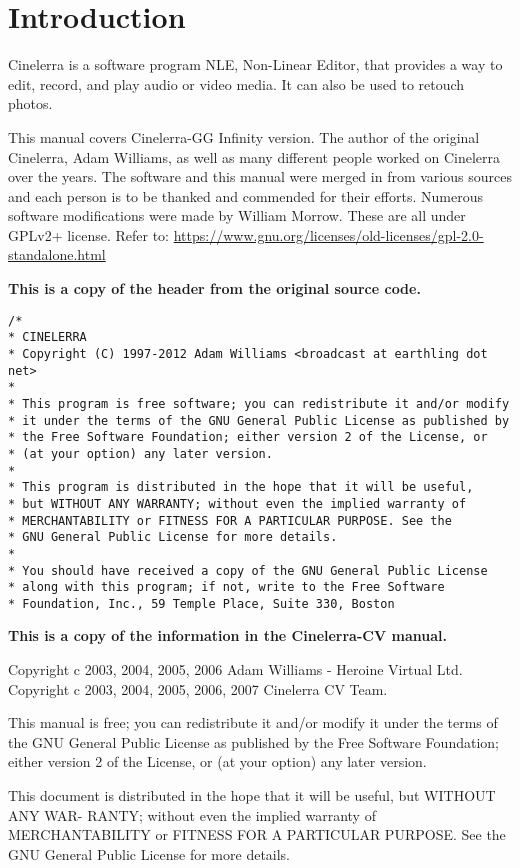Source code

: \chapter{Introduction}%
\label{cha:introduction}

Cinelerra is a software program NLE, Non-Linear Editor, that provides a way to edit, record, and play audio or video media. 
It can also be used to retouch photos.

This manual covers Cinelerra-GG Infinity version. 
The author of the original Cinelerra, Adam Williams, as well as many different people worked on Cinelerra over the years. 
The software and this manual were merged in from various sources and each person is to be thanked and commended for their efforts. 
Numerous software modifications were made by William Morrow. 
These are all under GPLv2+ license. 
Refer to: \url{https://www.gnu.org/licenses/old-licenses/gpl-2.0-standalone.html}


\textbf{This is a copy of the header from the original source code.}
\begin{lstlisting}[numbers=none]
/*
* CINELERRA
* Copyright (C) 1997-2012 Adam Williams <broadcast at earthling dot net>
*
* This program is free software; you can redistribute it and/or modify
* it under the terms of the GNU General Public License as published by
* the Free Software Foundation; either version 2 of the License, or
* (at your option) any later version.
*
* This program is distributed in the hope that it will be useful,
* but WITHOUT ANY WARRANTY; without even the implied warranty of
* MERCHANTABILITY or FITNESS FOR A PARTICULAR PURPOSE. See the
* GNU General Public License for more details.
*
* You should have received a copy of the GNU General Public License
* along with this program; if not, write to the Free Software
* Foundation, Inc., 59 Temple Place, Suite 330, Boston
\end{lstlisting}

\textbf{This is a copy of the information in the Cinelerra-CV manual.}

Copyright c 2003, 2004, 2005, 2006 Adam Williams - Heroine Virtual Ltd.
Copyright c 2003, 2004, 2005, 2006, 2007 Cinelerra CV Team.

This manual is free; you can redistribute it and/or modify it under the terms of the GNU General
Public License as published by the Free Software Foundation; either version 2 of the License, or
(at your option) any later version.

This document is distributed in the hope that it will be useful, but WITHOUT ANY WAR-
RANTY; without even the implied warranty of MERCHANTABILITY or FITNESS FOR A
PARTICULAR PURPOSE. See the GNU General Public License for more details.

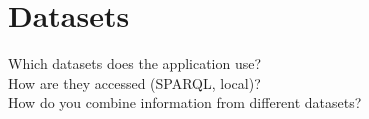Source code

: \section{Datasets}
Which datasets does the application use? \\
How are they accessed (SPARQL, local)? \\
How do you combine information from different datasets?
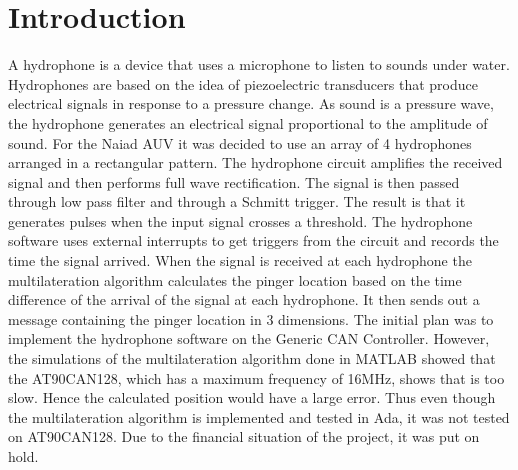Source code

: \section{Introduction}\label{sec:introduction}
A hydrophone is a device that uses a microphone to listen to sounds under water. Hydrophones are based on the idea of piezoelectric transducers that produce electrical signals in response to a pressure change. As sound is a pressure wave, the hydrophone generates an electrical signal proportional to the amplitude of sound.\newline
For the Naiad AUV it was decided to use an array of 4 hydrophones arranged in a rectangular pattern. 
The hydrophone circuit amplifies the received signal and then performs full wave rectification. The signal is then passed through low pass filter and through a Schmitt trigger. The result is that it generates pulses when the input signal crosses a threshold. \newline
The hydrophone software uses external interrupts to get triggers from the circuit and records the time the signal arrived. When the signal is received at each hydrophone the multilateration algorithm calculates the pinger location based on the time difference of the arrival of the signal at each hydrophone. It then sends out a message containing the pinger location in 3 dimensions.\newline
The initial plan was to implement the hydrophone software on the Generic CAN Controller. However, the simulations of the multilateration algorithm done in MATLAB showed that the AT90CAN128, which has a maximum frequency of 16MHz, shows that is too slow. Hence the calculated position would have a large  error. Thus even though the multilateration algorithm is implemented and tested in Ada, it was not tested on AT90CAN128. Due to the financial situation of the project, it was put on hold.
-- -- --
What you are asked to do | Within the data above, the span starting at the line containing "It can also be used to retouch photos." and ending at the line containing "These are all under GPLv2+ license." is to be retyped exactly, with no other lines.

Result below |
It can also be used to retouch photos.

This manual covers Cinelerra-GG Infinity version. 
The author of the original Cinelerra, Adam Williams, as well as many different people worked on Cinelerra over the years. 
The software and this manual were merged in from various sources and each person is to be thanked and commended for their efforts. 
Numerous software modifications were made by William Morrow. 
These are all under GPLv2+ license. 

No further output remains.